During the Fall Guys' performances, Bayley's role switches to that of a DJ -- holding and balancing communication in a triad with the MC and the crowd to pace songs.

For a dance party, DJing means leading a kinetic dialogue back and forth with the dance floor. That relationship becomes "an organism in and of itself," he said. A DJ has to prove himself quickly -- Bayley compares it to "a very fast first date." He starts out with safe choices, then quickly reveals more and more.

He decides how much to charge for DJing based mainly on the venue's capacity and whether it's a for-profit event or for a nonprofit community group.

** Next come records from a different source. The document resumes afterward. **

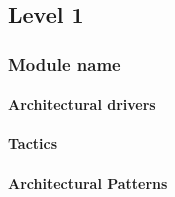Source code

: \subsection{Level 1}
\subsubsection{Module name}
\paragraph{Architectural drivers}
\paragraph{Tactics}
\paragraph{Architectural Patterns}
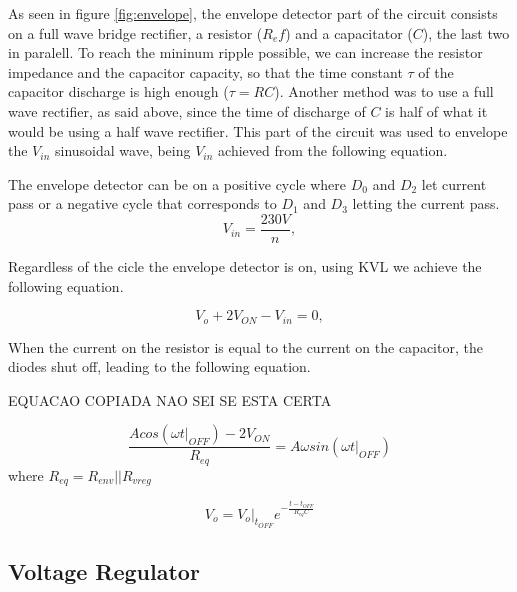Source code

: As seen in figure \ref{fig:envelope}, the envelope detector part of the circuit consists on a full wave bridge rectifier, a resistor ($R_ef$) and a capacitator ($C$), the last two in paralell. To reach the mininum ripple possible, we can increase the resistor impedance and the capacitor capacity, so that the time constant $\tau$ of the capacitor discharge is high enough ($\tau=RC$). Another method was to use a full wave rectifier, as said above, since the time of discharge of $C$ is half of what it would be using a half wave rectifier. This part of the circuit was used to envelope the $V_{in}$ sinusoidal wave, being $V_{in}$ achieved from the following equation.

The envelope detector can be on a positive cycle where $D_0$ and $D_2$ let current pass or a negative cycle that corresponds to $D_1$ and $D_3$ letting the current pass.
\begin{equation}
  V_{in} = \frac{230V}{n},
  \label{eq:vin}
\end{equation}
 
Regardless of the cicle the envelope detector is on, using KVL we achieve the following equation.

\begin{equation}
    V_o + 2V_{ON} - V_{in} = 0,
 \label{eq:envelope2}  
\end{equation}

When the current on the resistor is equal to the current on the capacitor, the diodes shut off, leading to the following equation.

EQUACAO COPIADA NAO SEI SE ESTA CERTA

\begin{equation}
    \frac{Acos(\omega t|_{OFF})-2V_{ON}}{R_{eq}}=A\omega sin(\omega t|_{OFF})
\end{equation}
where $R_{eq}=R_{env}||R_{vreg}$

\begin{equation}
    V_o=V_o|_{t_{OFF}}e^{-\frac{t-t_{OFF}}{R_{eq}C}}
\end{equation}


\subsection{Voltage Regulator}
\label{sec:regulator}

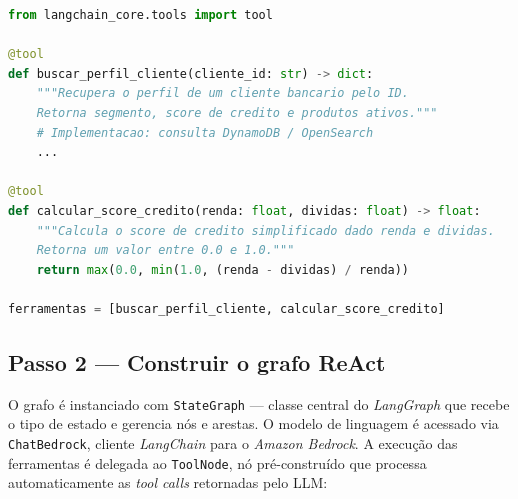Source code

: \begin{lstlisting}[language=Python,
  caption={Defini\c{c}\~ao de ferramentas com \texttt{@tool}.},
  label={lst:tools_definition}]
from langchain_core.tools import tool

@tool
def buscar_perfil_cliente(cliente_id: str) -> dict:
    """Recupera o perfil de um cliente bancario pelo ID.
    Retorna segmento, score de credito e produtos ativos."""
    # Implementacao: consulta DynamoDB / OpenSearch
    ...

@tool
def calcular_score_credito(renda: float, dividas: float) -> float:
    """Calcula o score de credito simplificado dado renda e dividas.
    Retorna um valor entre 0.0 e 1.0."""
    return max(0.0, min(1.0, (renda - dividas) / renda))

ferramentas = [buscar_perfil_cliente, calcular_score_credito]
\end{lstlisting}

\subsection{Passo 2 --- Construir o grafo ReAct}

O grafo \'e instanciado com \texttt{StateGraph} --- classe central do
\textit{LangGraph} que recebe o tipo de estado e gerencia n\'os e arestas.
O modelo de linguagem \'e acessado via \texttt{ChatBedrock}, cliente
\textit{LangChain} para o \textit{Amazon Bedrock}. A execu\c{c}\~ao das
ferramentas \'e delegada ao \texttt{ToolNode}, n\'o pr\'e-constru\'ido
que processa automaticamente as \textit{tool calls} retornadas pelo LLM:

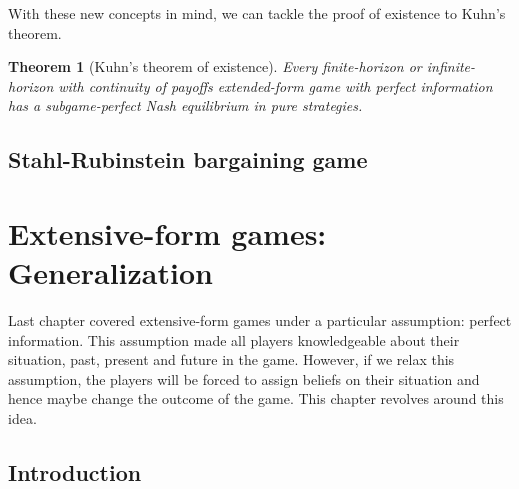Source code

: \documentclass[12pt]{report}
\newtheorem{theorem}{Theorem}[chapter]
\begin{document}
With these new concepts in mind, we can tackle the proof of existence to Kuhn's theorem.

\begin{theorem}[Kuhn's theorem of existence]
Every finite-horizon or infinite-horizon with continuity of payoffs extended-form game with perfect information has a subgame-perfect Nash equilibrium in pure strategies.
\end{theorem}

\section{Stahl-Rubinstein bargaining game}



\chapter{Extensive-form games: Generalization}

Last chapter covered extensive-form games under a particular assumption: perfect information. This assumption made all players knowledgeable about their situation, past, present and future in the game. However, if we relax this assumption, the players will be forced to assign beliefs on their situation and hence maybe change the outcome of the game. This chapter revolves around this idea.

\section{Introduction}
\end{document}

One time after DJing four hours at a poorly attended sorority party, as he collected his promised payment of $300, he overheard someone say with snark, "Oh, let me become a DJ and make $300 in a night!"

"And I'm thinking, yeah, okay, $300 a night is a good salary. But at the same time, the initial investment is anywhere from $2,000 to $7,000 and the time investment is, you know, years."

He sometimes feels pressure to fit into the mold of what an "average" 25-year-old should have: a 9 to 5 job, a house, car, marriage, maybe a kid.

"I have these existential moments, and my mom slaps it out of me," he said. "All the accomplishments that may be important to somebody else, if they're not important to me at this moment in my life, they shouldn't be something I should regret not having. I'm proud of what I've done so far."